> **RECORDS SUPPLIED**:
-=-=-

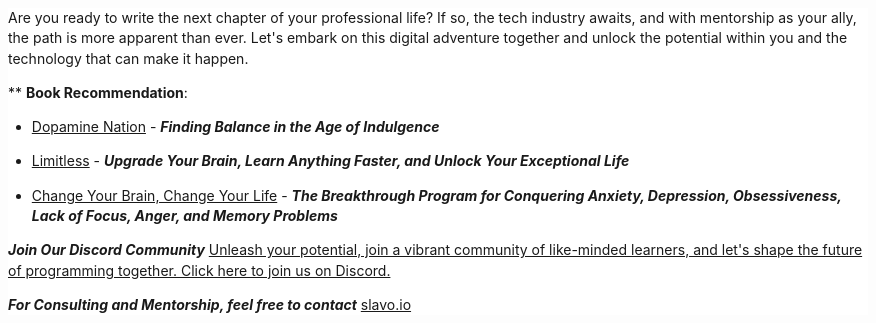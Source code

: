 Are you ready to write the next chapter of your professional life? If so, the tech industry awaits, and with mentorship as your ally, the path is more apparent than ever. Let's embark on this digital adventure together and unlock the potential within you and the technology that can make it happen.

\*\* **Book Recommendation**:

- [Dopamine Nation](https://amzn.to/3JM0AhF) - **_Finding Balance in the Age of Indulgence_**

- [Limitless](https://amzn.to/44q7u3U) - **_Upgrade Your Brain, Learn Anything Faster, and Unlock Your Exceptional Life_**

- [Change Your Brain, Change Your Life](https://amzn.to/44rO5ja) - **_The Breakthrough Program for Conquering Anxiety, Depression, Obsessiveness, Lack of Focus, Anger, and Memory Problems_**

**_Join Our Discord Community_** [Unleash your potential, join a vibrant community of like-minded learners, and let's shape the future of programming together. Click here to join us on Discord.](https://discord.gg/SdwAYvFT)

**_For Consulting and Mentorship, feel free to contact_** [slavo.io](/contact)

-=-=-

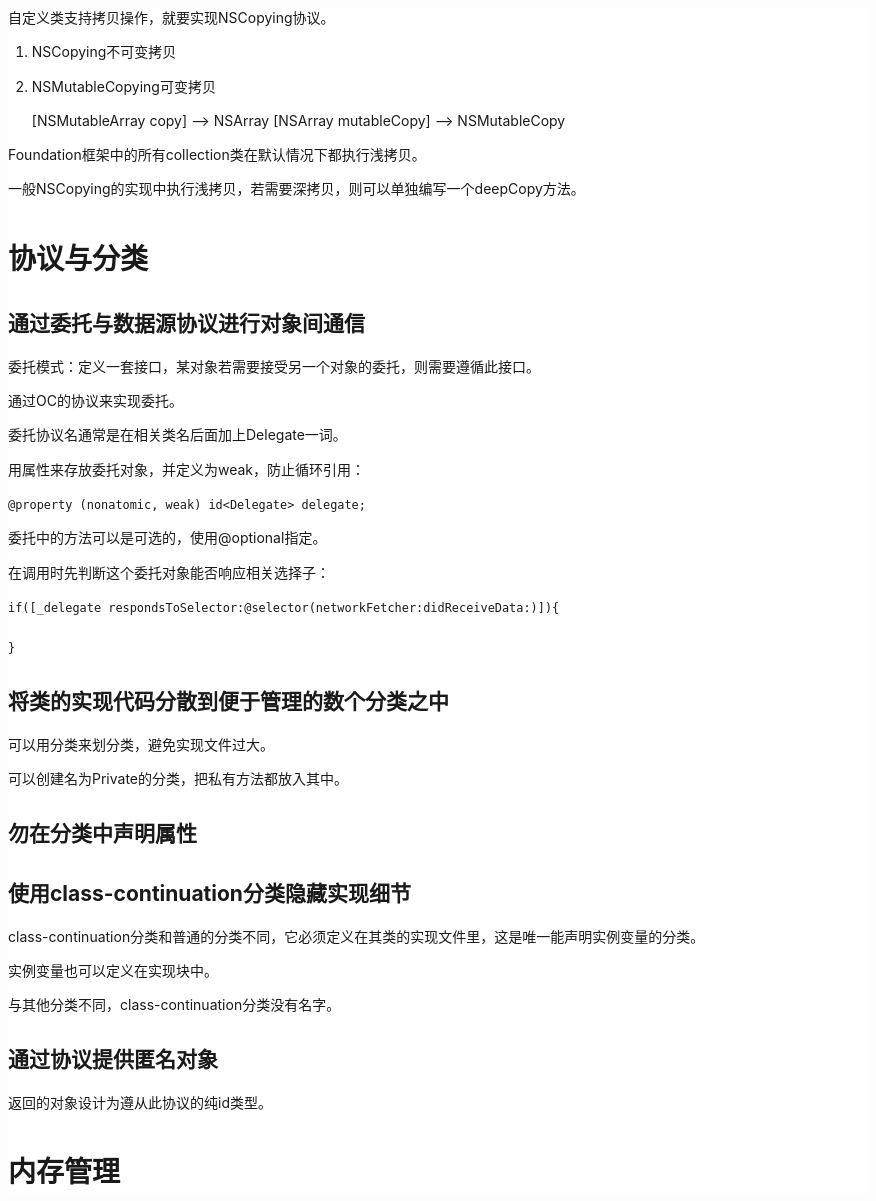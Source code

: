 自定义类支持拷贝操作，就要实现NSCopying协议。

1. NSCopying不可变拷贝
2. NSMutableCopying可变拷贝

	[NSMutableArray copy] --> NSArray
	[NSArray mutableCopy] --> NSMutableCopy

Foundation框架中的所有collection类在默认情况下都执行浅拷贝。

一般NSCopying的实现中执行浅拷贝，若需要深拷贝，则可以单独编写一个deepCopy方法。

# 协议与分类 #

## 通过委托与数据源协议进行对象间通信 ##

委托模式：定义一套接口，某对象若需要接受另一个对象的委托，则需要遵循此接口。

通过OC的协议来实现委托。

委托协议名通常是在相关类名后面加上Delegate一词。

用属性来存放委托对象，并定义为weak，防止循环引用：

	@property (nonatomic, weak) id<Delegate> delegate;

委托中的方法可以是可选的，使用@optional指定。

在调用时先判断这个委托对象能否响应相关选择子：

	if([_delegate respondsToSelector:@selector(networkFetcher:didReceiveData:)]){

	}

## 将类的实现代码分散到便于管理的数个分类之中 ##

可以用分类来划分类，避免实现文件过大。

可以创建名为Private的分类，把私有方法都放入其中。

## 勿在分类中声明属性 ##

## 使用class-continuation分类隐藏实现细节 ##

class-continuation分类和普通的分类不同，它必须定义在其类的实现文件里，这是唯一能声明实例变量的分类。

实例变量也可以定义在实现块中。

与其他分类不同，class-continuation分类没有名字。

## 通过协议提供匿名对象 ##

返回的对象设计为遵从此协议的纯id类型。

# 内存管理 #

-=-=-

> **PROBLEM**:
Extract every line containing the string "Brain" from the material.

> **RESULT OF THIS EXERCISE**:
- [Limitless](https://amzn.to/44q7u3U) - **_Upgrade Your Brain, Learn Anything Faster, and Unlock Your Exceptional Life_**
- [Change Your Brain, Change Your Life](https://amzn.to/44rO5ja) - **_The Breakthrough Program for Conquering Anxiety, Depression, Obsessiveness, Lack of Focus, Anger, and Memory Problems_**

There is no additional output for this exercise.